The lower CFR of Bundibugyo (32% vs Zaire’s 79%) is a silver lining (if you can call it that). If a third of confirmed cases die rather than four-fifths, the clinical picture looks different. This may add to the explanation of why the outbreak grew so large before being detected, if early cases were attributed to other causes. However, it certainly does not make this a minor outbreak.

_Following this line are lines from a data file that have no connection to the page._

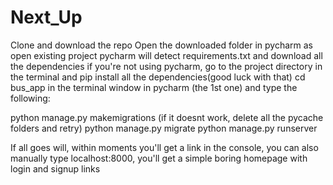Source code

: # Next_Up
Clone and download the repo
Open the downloaded folder in pycharm as open existing project
pycharm will detect requirements.txt and download all the dependencies
if you're not using pycharm, go to the project directory in the terminal and pip install all the dependencies(good luck with that)
cd bus_app in the terminal window in pycharm (the 1st one) and type the following:

python manage.py makemigrations (if it doesnt work, delete all the pycache folders and retry)
python manage.py migrate
python manage.py runserver

If all goes will, within moments you'll get a link in the console, you can also manually type localhost:8000, you'll get a simple boring homepage with login and signup links
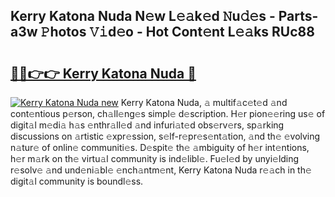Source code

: ## Kerry Katona Nuda N𝚎w L𝚎𝚊k𝚎d 𝙽u𝚍𝚎s - Parts-a3w 𝙿hotos 𝚅𝚒d𝚎o - Hot Cont𝚎nt L𝚎𝚊ks RUc88

# <h2><a href="http://kv4ar67.teov.top/?on=Kerry+Katona+Nuda">🔗🔗👉👉 Kerry Katona Nuda 🔗</a></h2>

[![Kerry Katona Nuda new](https://i.imgur.com/QqkWNDz.gif)](http://kv4ar67.teov.top/?on=Kerry+Katona+Nuda)
Kerry Katona Nuda, 𝚊 multif𝚊c𝚎t𝚎d 𝚊nd cont𝚎ntious p𝚎rson, ch𝚊ll𝚎ng𝚎s simpl𝚎 d𝚎scription. H𝚎r pion𝚎𝚎ring us𝚎 of digit𝚊l m𝚎di𝚊 h𝚊s 𝚎nthr𝚊ll𝚎d 𝚊nd infuri𝚊t𝚎d obs𝚎rv𝚎rs, sp𝚊rking discussions on 𝚊rtistic 𝚎xpr𝚎ssion, s𝚎lf-r𝚎pr𝚎s𝚎nt𝚊tion, 𝚊nd th𝚎 𝚎volving n𝚊tur𝚎 of onlin𝚎 communiti𝚎s. D𝚎spit𝚎 th𝚎 𝚊mbiguity of h𝚎r int𝚎ntions, h𝚎r m𝚊rk on th𝚎 virtu𝚊l community is ind𝚎libl𝚎. Fu𝚎l𝚎d by unyi𝚎lding r𝚎solv𝚎 𝚊nd und𝚎ni𝚊bl𝚎 𝚎nch𝚊ntm𝚎nt, Kerry Katona Nuda r𝚎𝚊ch in th𝚎 digit𝚊l community is boundl𝚎ss.
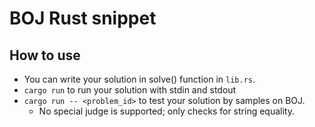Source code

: # BOJ Rust snippet

## How to use
- You can write your solution in solve() function in `lib.rs`.
- `cargo run` to run your solution with stdin and stdout
- `cargo run -- <problem_id>` to test your solution by samples on BOJ.
  - No special judge is supported; only checks for string equality.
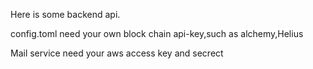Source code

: Here is  some backend api.

config.toml  need  your  own block chain api-key,such as alchemy,Helius

Mail service need your aws  access key and secrect

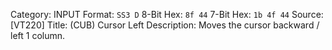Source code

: Category: INPUT
Format: `SS3 D`
8-Bit Hex: `8f 44`
7-Bit Hex: `1b 4f 44`
Source: [VT220]
Title: (CUB) Cursor Left
Description: Moves the cursor backward / left 1 column.
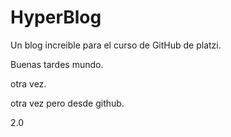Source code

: # HyperBlog
Un blog increible para el curso de GitHub de platzi.

Buenas tardes mundo.

otra vez.

otra vez pero desde github.

2.0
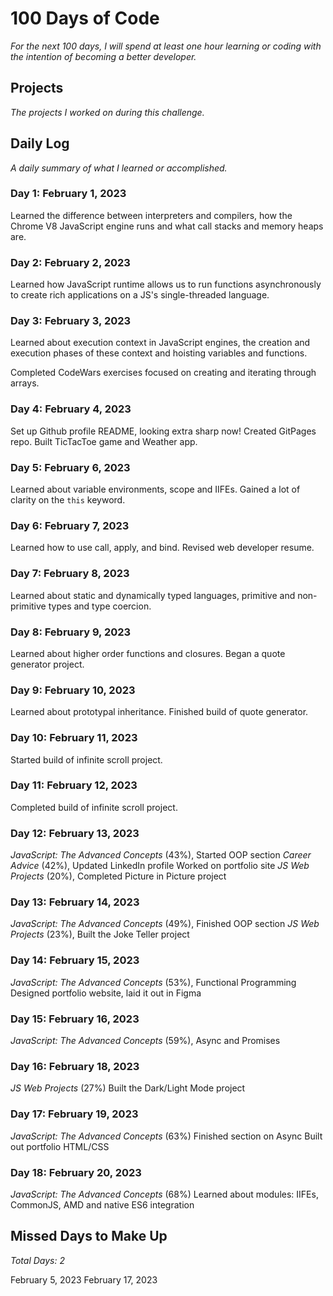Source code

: # 100 Days of Code
_For the next 100 days, I will spend at least one hour learning or coding with the intention of becoming a better developer._

## Projects
_The projects I worked on during this challenge._

## Daily Log
_A daily summary of what I learned or accomplished._

### Day 1: February 1, 2023

Learned the difference between interpreters and compilers, how the Chrome V8 JavaScript engine runs and what call stacks and memory heaps are.

### Day 2: February 2, 2023

Learned how JavaScript runtime allows us to run functions asynchronously to create rich applications on a JS's single-threaded language.

### Day 3: February 3, 2023

Learned about execution context in JavaScript engines, the creation and execution phases of these context and hoisting variables and functions.

Completed CodeWars exercises focused on creating and iterating through arrays.

### Day 4: February 4, 2023

Set up Github profile README, looking extra sharp now!
Created GitPages repo.
Built TicTacToe game and Weather app.

### Day 5: February 6, 2023

Learned about variable environments, scope and IIFEs. Gained a lot of clarity on the `this` keyword.

### Day 6: February 7, 2023

Learned how to use call, apply, and bind.
Revised web developer resume.

### Day 7: February 8, 2023

Learned about static and dynamically typed languages, primitive and non-primitive types and type coercion.

### Day 8: February 9, 2023

Learned about higher order functions and closures.
Began a quote generator project.

### Day 9: February 10, 2023

Learned about prototypal inheritance.
Finished build of quote generator.

### Day 10: February 11, 2023

Started build of infinite scroll project.

### Day 11: February 12, 2023

Completed build of infinite scroll project.

### Day 12: February 13, 2023

_JavaScript: The Advanced Concepts_ (43%), Started OOP section
_Career Advice_ (42%), Updated LinkedIn profile
Worked on portfolio site
_JS Web Projects_ (20%), Completed Picture in Picture project

### Day 13: February 14, 2023

_JavaScript: The Advanced Concepts_ (49%), Finished OOP section
_JS Web Projects_ (23%), Built the Joke Teller project

### Day 14: February 15, 2023

_JavaScript: The Advanced Concepts_ (53%), Functional Programming
Designed portfolio website, laid it out in Figma

### Day 15: February 16, 2023

_JavaScript: The Advanced Concepts_ (59%), Async and Promises

### Day 16: February 18, 2023

_JS Web Projects_ (27%) Built the Dark/Light Mode project

### Day 17: February 19, 2023

_JavaScript: The Advanced Concepts_ (63%) Finished section on Async
Built out portfolio HTML/CSS

### Day 18: February 20, 2023

_JavaScript: The Advanced Concepts_ (68%) Learned about modules: IIFEs, CommonJS, AMD and native ES6 integration

## Missed Days to Make Up

_Total Days: 2_

February 5, 2023
February 17, 2023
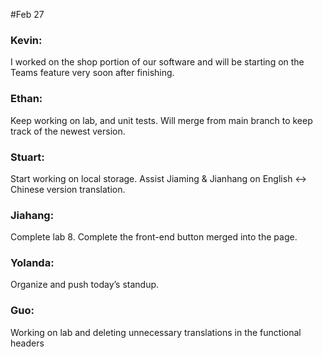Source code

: #Feb 27

### Kevin:
I worked on the shop portion of our software and will be starting on the Teams feature very soon after finishing.

### Ethan:
Keep working on lab, and unit tests. Will merge from main branch to keep track of the newest version.

### Stuart:
Start working on local storage. Assist Jiaming & Jianhang on English <-> Chinese version translation.

### Jiahang:
Complete lab 8. Complete the front-end button merged into the page.

### Yolanda:
Organize and push today’s standup.

### Guo:
Working on lab and deleting unnecessary translations in the functional headers

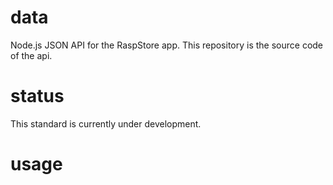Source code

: data
====
Node.js JSON API for the RaspStore app.
This repository is the source code of the api.


status
===
This standard is currently under development.

usage
===

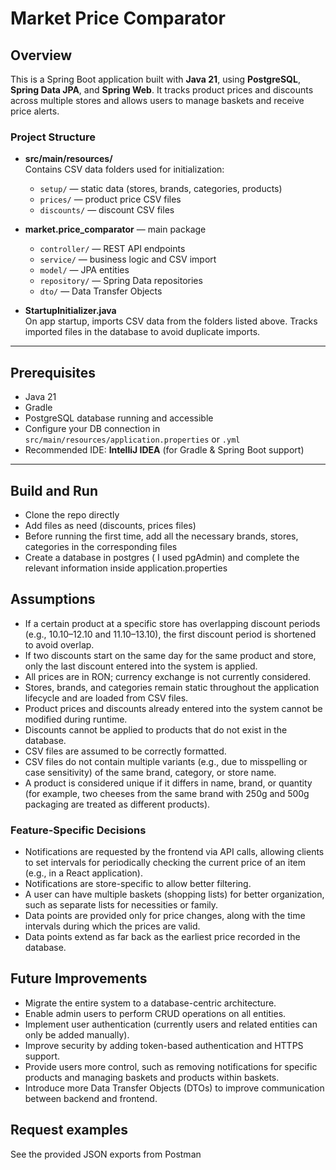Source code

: # Market Price Comparator


## Overview

This is a Spring Boot application built with **Java 21**, using **PostgreSQL**, **Spring Data JPA**, and **Spring Web**. It tracks product prices and discounts across multiple stores and allows users to manage baskets and receive price alerts.

### Project Structure

- **src/main/resources/**  
  Contains CSV data folders used for initialization:  
  - `setup/` — static data (stores, brands, categories, products)  
  - `prices/` — product price CSV files  
  - `discounts/` — discount CSV files

- **market.price_comparator** — main package  
  - `controller/` — REST API endpoints  
  - `service/` — business logic and CSV import  
  - `model/` — JPA entities  
  - `repository/` — Spring Data repositories  
  - `dto/` — Data Transfer Objects

- **StartupInitializer.java**  
  On app startup, imports CSV data from the folders listed above. Tracks imported files in the database to avoid duplicate imports.

---

## Prerequisites

- Java 21
- Gradle
- PostgreSQL database running and accessible  
- Configure your DB connection in `src/main/resources/application.properties` or `.yml`  
- Recommended IDE: **IntelliJ IDEA** (for Gradle & Spring Boot support)

---

## Build and Run
- Clone the repo directly
- Add files as need (discounts, prices files)
- Before running the first time, add all the necessary brands, stores, categories in the corresponding files
- Create a database in postgres ( I used pgAdmin) and complete the relevant information inside application.properties


## Assumptions

- If a certain product at a specific store has overlapping discount periods (e.g., 10.10–12.10 and 11.10–13.10), the first discount period is shortened to avoid overlap.
- If two discounts start on the same day for the same product and store, only the last discount entered into the system is applied.
- All prices are in RON; currency exchange is not currently considered.
- Stores, brands, and categories remain static throughout the application lifecycle and are loaded from CSV files.
- Product prices and discounts already entered into the system cannot be modified during runtime.
- Discounts cannot be applied to products that do not exist in the database.
- CSV files are assumed to be correctly formatted.
- CSV files do not contain multiple variants (e.g., due to misspelling or case sensitivity) of the same brand, category, or store name.
- A product is considered unique if it differs in name, brand, or quantity (for example, two cheeses from the same brand with 250g and 500g packaging are treated as different products).

### Feature-Specific Decisions

- Notifications are requested by the frontend via API calls, allowing clients to set intervals for periodically checking the current price of an item (e.g., in a React application).
- Notifications are store-specific to allow better filtering.
- A user can have multiple baskets (shopping lists) for better organization, such as separate lists for necessities or family.
- Data points are provided only for price changes, along with the time intervals during which the prices are valid.
- Data points extend as far back as the earliest price recorded in the database.

## Future Improvements

- Migrate the entire system to a database-centric architecture.
- Enable admin users to perform CRUD operations on all entities.
- Implement user authentication (currently users and related entities can only be added manually).
- Improve security by adding token-based authentication and HTTPS support.
- Provide users more control, such as removing notifications for specific products and managing baskets and products within baskets.
- Introduce more Data Transfer Objects (DTOs) to improve communication between backend and frontend.

## Request examples
See the provided JSON exports from Postman
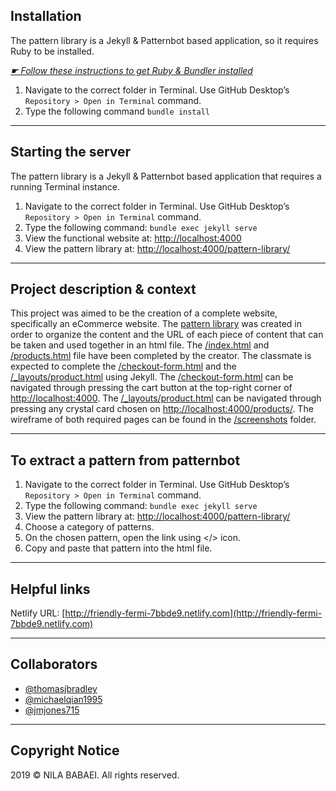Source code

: ## Installation

The pattern library is a Jekyll & Patternbot based application, so it requires Ruby to be installed.

[*☛ Follow these instructions to get Ruby & Bundler installed*](https://learn-the-web.algonquindesign.ca/courses/web-dev-4/install-more-developer-tools/)

1. Navigate to the correct folder in Terminal. Use GitHub Desktop’s `Repository > Open in Terminal` command.
2. Type the following command `bundle install`

---

## Starting the server

The pattern library is a Jekyll & Patternbot based application that requires a running Terminal instance.

1. Navigate to the correct folder in Terminal. Use GitHub Desktop’s `Repository > Open in Terminal` command.
2. Type the following command: `bundle exec jekyll serve`
3. View the functional website at: [http://localhost:4000](http://localhost:4000)
4. View the pattern library at: [http://localhost:4000/pattern-library/](http://localhost:4000/pattern-library/)

---

## Project description & context

This project was aimed to be the creation of a complete website, specifically an eCommerce website. The [pattern library](http://localhost:4000/pattern-library/) was created in order to organize the content and the URL of each piece of content that can be taken and used together in an html file. The [/index.html](/index.html) and [/products.html](/products.html) file have been completed by the creator. The classmate is expected to complete the [/checkout-form.html](/checkout-form.html) and the [/_layouts/product.html](/_layouts/product.html) using Jekyll. The [/checkout-form.html](/checkout-forms.html) can be navigated through pressing the cart button at the top-right corner of [http://localhost:4000](http://localhost:4000). The [/_layouts/product.html](/_layouts/product.html) can be navigated through pressing any crystal card chosen on [http://localhost:4000/products/](http://localhost:4000/products/). The wireframe of both required pages can be found in the [/screenshots](/screenshots) folder.

---

## To extract a pattern from patternbot

1. Navigate to the correct folder in Terminal. Use GitHub Desktop’s `Repository > Open in Terminal` command.
2. Type the following command: `bundle exec jekyll serve`
3. View the pattern library at: [http://localhost:4000/pattern-library/](http://localhost:4000/pattern-library/)
4. Choose a category of patterns.
5. On the chosen pattern, open the link using </> icon.
6. Copy and paste that pattern into the html file.

---

## Helpful links

Netlify URL: [http://friendly-fermi-7bbde9.netlify.com](http://friendly-fermi-7bbde9.netlify.com)

---

## Collaborators
- [@thomasjbradley](https://github.com/thomasjbradley)
- [@michaelqian1995](https://github.com/michaelqian1995)
- [@jmjones715](https://github.com/jmjones715)

---
## Copyright Notice

2019 © NILA BABAEI. All rights reserved.
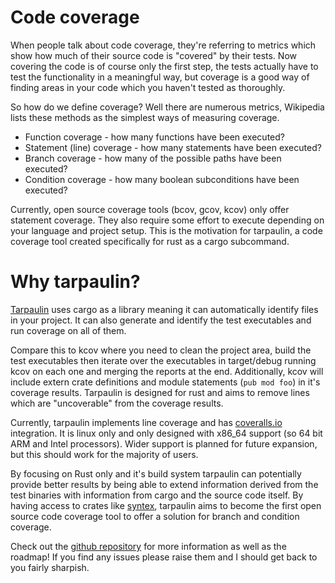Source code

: # Code coverage

When people talk about code coverage, they're referring to metrics which show 
how much of their source code is "covered" by their tests. Now covering the code
is of course only the first step, the tests actually have to test the 
functionality in a meaningful way, but coverage is a good way of finding areas
in your code which you haven't tested as thoroughly.

So how do we define coverage? Well there are numerous metrics, Wikipedia lists 
these methods as the simplest ways of measuring coverage.

* Function coverage - how many functions have been executed?
* Statement (line) coverage - how many statements have been executed?
* Branch coverage - how many of the possible paths have been executed?
* Condition coverage - how many boolean subconditions have been executed?

Currently, open source coverage tools (bcov, gcov, kcov) only offer statement
coverage. They also require some effort to execute depending on your language 
and project setup. This is the motivation for tarpaulin, a code coverage tool
created specifically for rust as a cargo subcommand.

# Why tarpaulin?

[Tarpaulin](https://github.com/xd009642/tarpaulin) uses cargo as a library 
meaning it can automatically identify files in your project. It can also 
generate and identify the test executables and run coverage on all of them. 

Compare this to kcov where you need to clean the project area, build the test 
executables then iterate over the executables in target/debug running kcov on 
each one and merging the reports at the end. Additionally, kcov will include 
extern crate definitions and module statements (`pub mod foo`) in it's coverage
results. Tarpaulin is designed for rust and aims to remove lines which are 
"uncoverable" from the coverage results.

Currently, tarpaulin implements line coverage and has 
[coveralls.io](https://coveralls.io) integration. It is linux only and only 
designed with x86\_64 support (so 64 bit ARM and Intel processors). Wider 
support is planned for future expansion, but this should work for the majority 
of users.

By focusing on Rust only and it's build system tarpaulin can potentially provide
better results by being able to extend information derived from the test 
binaries with information from cargo and the source code itself. By having 
access to crates like [syntex](https://github.com/serde-rs/syntex), tarpaulin 
aims to become the first open source code coverage tool to offer a solution for 
branch and condition coverage.

Check out the [github repository](https://github.com/xd009642/tarpaulin) for 
more information as well as the roadmap! If you find any issues please raise 
them and I should get back to you fairly sharpish.
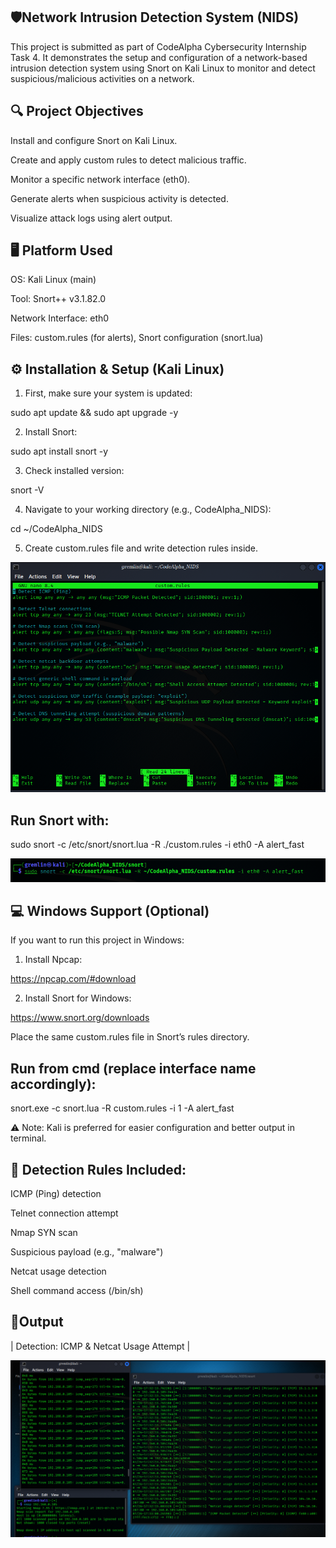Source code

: ## 🛡️Network Intrusion Detection System (NIDS)
This project is submitted as part of CodeAlpha Cybersecurity Internship Task 4. It demonstrates the setup and configuration of a network-based intrusion detection system using Snort on Kali Linux to monitor and detect suspicious/malicious activities on a network.


## 🔍 Project Objectives
Install and configure Snort on Kali Linux.

Create and apply custom rules to detect malicious traffic.

Monitor a specific network interface (eth0).

Generate alerts when suspicious activity is detected.

Visualize attack logs using alert output.


## 🖥️ Platform Used
OS: Kali Linux (main)

Tool: Snort++ v3.1.82.0

Network Interface: eth0

Files: custom.rules (for alerts), Snort configuration (snort.lua)


## ⚙️ Installation & Setup (Kali Linux)

1. First, make sure your system is updated:

sudo apt update && sudo apt upgrade -y

2. Install Snort:

sudo apt install snort -y

3. Check installed version:

snort -V

4. Navigate to your working directory (e.g., CodeAlpha_NIDS):

cd ~/CodeAlpha_NIDS

5. Create custom.rules file and write detection rules inside.

![ICMP & Netcat Alert](screenshots/custom_rules.png)


## Run Snort with:

sudo snort -c /etc/snort/snort.lua -R ./custom.rules -i eth0 -A alert_fast


![ICMP & Netcat Alert](screenshots/run_snort.png)


## 💻 Windows Support (Optional)
If you want to run this project in Windows:

1. Install Npcap:

https://npcap.com/#download

2. Install Snort for Windows:

https://www.snort.org/downloads

Place the same custom.rules file in Snort’s rules directory.


## Run from cmd (replace interface name accordingly):

snort.exe -c snort.lua -R custom.rules -i 1 -A alert_fast

⚠ Note: Kali is preferred for easier configuration and better output in terminal.


## 📜 Detection Rules Included:

ICMP (Ping) detection

Telnet connection attempt

Nmap SYN scan

Suspicious payload (e.g., "malware")

Netcat usage detection

Shell command access (/bin/sh)


## 📸Output

| Detection: ICMP & Netcat Usage Attempt |

![ICMP & Netcat Alert](screenshots/snort_output.png)
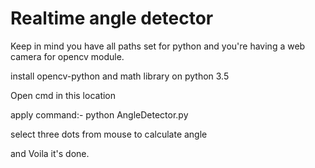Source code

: # Realtime angle detector
Keep in mind you have all paths set for python and you're having a web camera for opencv module.


install opencv-python and math library on python 3.5


Open cmd in this location


apply command:-  python AngleDetector.py


select three dots from mouse to calculate angle


and Voila it's done.

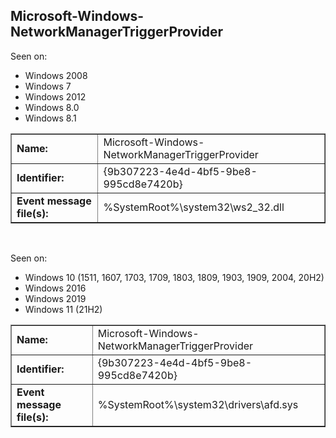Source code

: ## Microsoft-Windows-NetworkManagerTriggerProvider

Seen on:
* Windows 2008
* Windows 7
* Windows 2012
* Windows 8.0
* Windows 8.1

<table border="1" class="docutils">
  <tbody>
    <tr>
      <td><b>Name:</b></td>
      <td>Microsoft-Windows-NetworkManagerTriggerProvider</td>
    </tr>
    <tr>
      <td><b>Identifier:</b></td>
      <td>{9b307223-4e4d-4bf5-9be8-995cd8e7420b}</td>
    </tr>
    <tr>
      <td><b>Event message file(s):</b></td>
      <td>%SystemRoot%\system32\ws2_32.dll</td>
    </tr>
  </tbody>
</table>

&nbsp;

Seen on:
* Windows 10 (1511, 1607, 1703, 1709, 1803, 1809, 1903, 1909, 2004, 20H2)
* Windows 2016
* Windows 2019
* Windows 11 (21H2)

<table border="1" class="docutils">
  <tbody>
    <tr>
      <td><b>Name:</b></td>
      <td>Microsoft-Windows-NetworkManagerTriggerProvider</td>
    </tr>
    <tr>
      <td><b>Identifier:</b></td>
      <td>{9b307223-4e4d-4bf5-9be8-995cd8e7420b}</td>
    </tr>
    <tr>
      <td><b>Event message file(s):</b></td>
      <td>%SystemRoot%\system32\drivers\afd.sys</td>
    </tr>
  </tbody>
</table>

&nbsp;

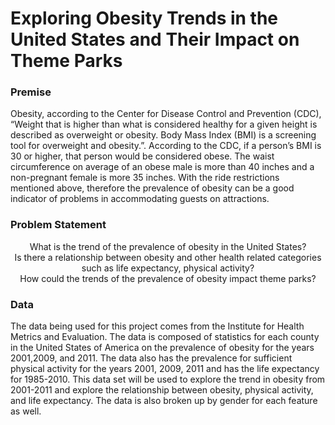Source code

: # Exploring Obesity Trends in the United States and Their Impact on Theme Parks

### Premise
Obesity, according to the Center for Disease Control and Prevention (CDC), “Weight that is higher than what is considered healthy for a given height is described as overweight or obesity. Body Mass Index (BMI) is a screening tool for overweight and obesity.”. According to the CDC, if a person’s BMI is 30 or higher, that person would be considered obese. The waist circumference on average of an obese male is more than 40 inches and a non-pregnant female is more 35 inches. With the ride restrictions mentioned above, therefore the prevalence of obesity can be a good indicator of problems in accommodating guests on attractions.


### Problem Statement
<div align="center">What is the trend of the prevalence of obesity in the United States?</div> 
<div align="center">Is there a relationship between obesity and other health related categories such as life expectancy, physical activity?</div>
<div align="center">How could the trends of the prevalence of obesity impact theme parks? </div>

### Data 
The data being used for this project comes from the Institute for Health Metrics and Evaluation. The data is composed of statistics for each county in the United States of America on the prevalence of obesity for the years 2001,2009, and 2011. The data also has the prevalence for sufficient physical activity for the years 2001, 2009, 2011 and has the life expectancy for 1985-2010. This data set will be used to explore the trend in obesity from 2001-2011 and explore the relationship between obesity, physical activity, and life expectancy. The data is also broken up by gender for each feature as well. 
  
  
  
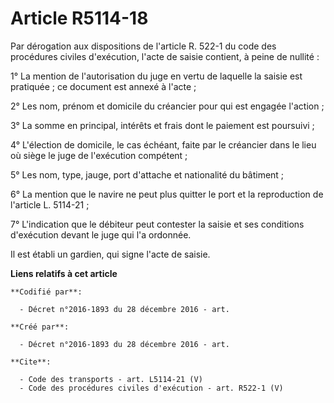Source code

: # Article R5114-18

Par dérogation aux dispositions de l'article R. 522-1 du code des procédures civiles d'exécution, l'acte de saisie contient,
à peine de nullité : 

1° La mention de l'autorisation du juge en vertu de laquelle la saisie est pratiquée ; ce document est annexé à l'acte ; 

2° Les nom, prénom et domicile du créancier pour qui est engagée l'action ; 

3° La somme en principal, intérêts et frais dont le paiement est poursuivi ; 

4° L'élection de domicile, le cas échéant, faite par le créancier dans le lieu où siège le juge de l'exécution compétent ; 

5° Les nom, type, jauge, port d'attache et nationalité du bâtiment ; 

6° La mention que le navire ne peut plus quitter le port et la reproduction de l'article L. 5114-21 ; 

7° L'indication que le débiteur peut contester la saisie et ses conditions d'exécution devant le juge qui l'a ordonnée. 

Il est établi un gardien, qui signe l'acte de saisie.

**Liens relatifs à cet article**

	**Codifié par**:

	  - Décret n°2016-1893 du 28 décembre 2016 - art.

	**Créé par**:

	  - Décret n°2016-1893 du 28 décembre 2016 - art.

	**Cite**:

	  - Code des transports - art. L5114-21 (V)
	  - Code des procédures civiles d'exécution - art. R522-1 (V)
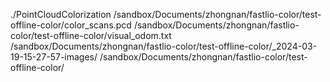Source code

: ./PointCloudColorization /sandbox/Documents/zhongnan/fastlio-color/test-offline-color/color_scans.pcd /sandbox/Documents/zhongnan/fastlio-color/test-offline-color/visual_odom.txt /sandbox/Documents/zhongnan/fastlio-color/test-offline-color/_2024-03-19-15-27-57-images/ /sandbox/Documents/zhongnan/fastlio-color/test-offline-color/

The mode of transmission of Ebola means this is extremely unlikely to become a serious, sustained transmission risk in Western countries. Even during the 2014 outbreak, the UK only saw three cases which were all in healthcare workers looking after patients with Ebola. However, frontline staff around the world will once again be on high alert for gastrointestinal symptoms in travellers returning from central Africa.
Despite the fact this outbreak already significantly more deadly than the cruise-ship Hantavirus outbreak, it is likely receive receive a fraction of the media attention - unless cases end up on our doorstep.
Summary
Ebola is a filovirus which causes devastating viral haemorrhagic fever, and Bundibugyo is one of four species pathogenic to humans - less lethal than Zaire but still very serious. It was under-researched until the 2014 to 2016 West Africa outbreak finally drove the development of effective vaccines and treatments, but those tools are specific to Zaire. The current DRC outbreak involves Bundibugyo, was detected late, sits in a conflict-affected region with high cross-border mobility, and has already spread to Uganda. The response is now reliant on the same set of public health interventions that were available in 1976. Since Ebola spreads through close contact with bodily fluids and has never sustained transmission outside Africa, the risk to Europe or North America remains very low. The people at serious risk are those living in Ituri and the neighbouring provinces of Uganda and South Sudan, and, as always, the healthcare workers responding under extremely difficult conditions.